Folding Paper Cranes
  • Home
  • Blog
  • Vigil Plans
  • About
  • Contact

What will your death look like?

6/27/2018

0 Comments

 
Picture
Everyone is going to die. 

Everyone.  

​This is not news, and yet there is so much fear surrounding it that we avoid talking about it to a point that it is unhealthy.

There is an entire body of very popular literature that creates creatures that live forever (vampires anyone?) without ever talking about the beauty and magic that is mortality.  If you never die, where is the urgency to accomplish anything?  Why get out of bed tomorrow?  If there is no end then there is no point in celebrating the milestones.  There is an end though, and we celebrate each year we live and each others achievements.  We get out of bed to try and make tomorrow better because we are not given an infinite number of tomorrows.  We push ourselves and our loved ones to succeed because time is of the essence.  ​

​We buy life insurance or get a will made in the event of 'something' so our families are taken care of and our loved ones have a piece of us after we are gone.  

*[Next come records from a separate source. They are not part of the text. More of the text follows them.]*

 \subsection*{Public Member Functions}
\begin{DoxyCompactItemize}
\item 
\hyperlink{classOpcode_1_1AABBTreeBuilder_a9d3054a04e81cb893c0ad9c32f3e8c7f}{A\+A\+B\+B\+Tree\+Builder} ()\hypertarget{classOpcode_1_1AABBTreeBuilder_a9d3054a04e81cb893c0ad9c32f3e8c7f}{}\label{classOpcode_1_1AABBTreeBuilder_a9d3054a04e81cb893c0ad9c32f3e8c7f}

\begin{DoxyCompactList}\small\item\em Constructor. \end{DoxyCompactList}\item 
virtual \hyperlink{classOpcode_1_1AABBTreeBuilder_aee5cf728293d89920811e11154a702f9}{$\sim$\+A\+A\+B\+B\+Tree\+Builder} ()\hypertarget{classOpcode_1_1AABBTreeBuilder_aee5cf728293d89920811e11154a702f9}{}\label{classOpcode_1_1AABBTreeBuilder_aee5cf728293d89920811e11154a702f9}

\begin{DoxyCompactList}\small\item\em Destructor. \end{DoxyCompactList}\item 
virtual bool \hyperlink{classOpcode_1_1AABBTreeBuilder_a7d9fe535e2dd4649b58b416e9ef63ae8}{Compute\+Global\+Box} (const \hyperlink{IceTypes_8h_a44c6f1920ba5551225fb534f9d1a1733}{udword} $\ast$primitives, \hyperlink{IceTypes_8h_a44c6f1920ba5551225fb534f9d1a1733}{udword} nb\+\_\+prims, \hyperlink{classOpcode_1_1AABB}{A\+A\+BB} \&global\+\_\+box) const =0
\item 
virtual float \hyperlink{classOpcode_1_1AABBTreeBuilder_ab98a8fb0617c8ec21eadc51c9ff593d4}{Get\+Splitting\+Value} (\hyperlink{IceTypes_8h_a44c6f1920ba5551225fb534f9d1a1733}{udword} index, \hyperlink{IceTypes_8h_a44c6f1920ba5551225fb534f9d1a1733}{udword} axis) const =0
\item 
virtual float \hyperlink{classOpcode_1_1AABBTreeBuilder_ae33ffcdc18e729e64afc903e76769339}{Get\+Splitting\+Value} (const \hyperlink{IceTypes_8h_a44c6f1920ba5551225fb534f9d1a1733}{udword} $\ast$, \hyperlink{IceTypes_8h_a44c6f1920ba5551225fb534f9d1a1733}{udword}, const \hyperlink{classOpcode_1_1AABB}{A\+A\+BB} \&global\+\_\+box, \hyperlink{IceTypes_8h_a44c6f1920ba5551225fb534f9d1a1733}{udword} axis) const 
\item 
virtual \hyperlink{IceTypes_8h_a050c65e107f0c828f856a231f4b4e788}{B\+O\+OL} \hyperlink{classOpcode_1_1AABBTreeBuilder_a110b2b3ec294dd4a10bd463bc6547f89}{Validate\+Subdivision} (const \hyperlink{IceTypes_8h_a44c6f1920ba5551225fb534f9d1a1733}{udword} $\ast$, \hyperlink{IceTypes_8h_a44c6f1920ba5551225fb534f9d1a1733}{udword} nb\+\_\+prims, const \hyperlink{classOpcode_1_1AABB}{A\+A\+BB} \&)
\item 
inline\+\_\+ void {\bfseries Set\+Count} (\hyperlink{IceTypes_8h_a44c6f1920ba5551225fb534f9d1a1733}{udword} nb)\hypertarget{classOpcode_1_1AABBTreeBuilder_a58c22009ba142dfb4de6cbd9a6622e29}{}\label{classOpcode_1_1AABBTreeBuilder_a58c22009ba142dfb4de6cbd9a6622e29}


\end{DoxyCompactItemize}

We all know in the back of our minds that time will keep marching on, the Earth will continue to spin and the sun will rise and set with or without us.  While we know there will be an end we don't want to face it, and by avoiding it, it lingers and we fear what it will be.
​
​If, instead, we planned what we wanted for our last days we could face down this fear and find peace with this inevitability.  We all will die, but if we plan what it will look like, it can be beautiful.

​Why would we plan something like this as a healthy person who is young enough to assume death won't come for many years?  If something were to happen to us, an accident or an illness and we have suddenly reached our end of life prematurely, our families have a plan.  They have a list of things that we want done to provide whatever comfort can be afforded in our last days.  This is not just comfort for us but also them.  They are doing something for us during a time that maybe the medical staff have said 'there is nothing more we can do except provide comfort.'  After we are gone, they have the solace that they gave us what they could and the knowledge that it was what we wanted.  
​
​Planning what our last days look like gives us a sense of peace.  The fear that we often don't have time to really examine is lifted from our minds and a plan is in place to make this time of grief into something that our families will remember as a time of beauty within the sadness.  The gift of a vigil plan to your family in the event of a tragedy helps ease the healing for the loss.  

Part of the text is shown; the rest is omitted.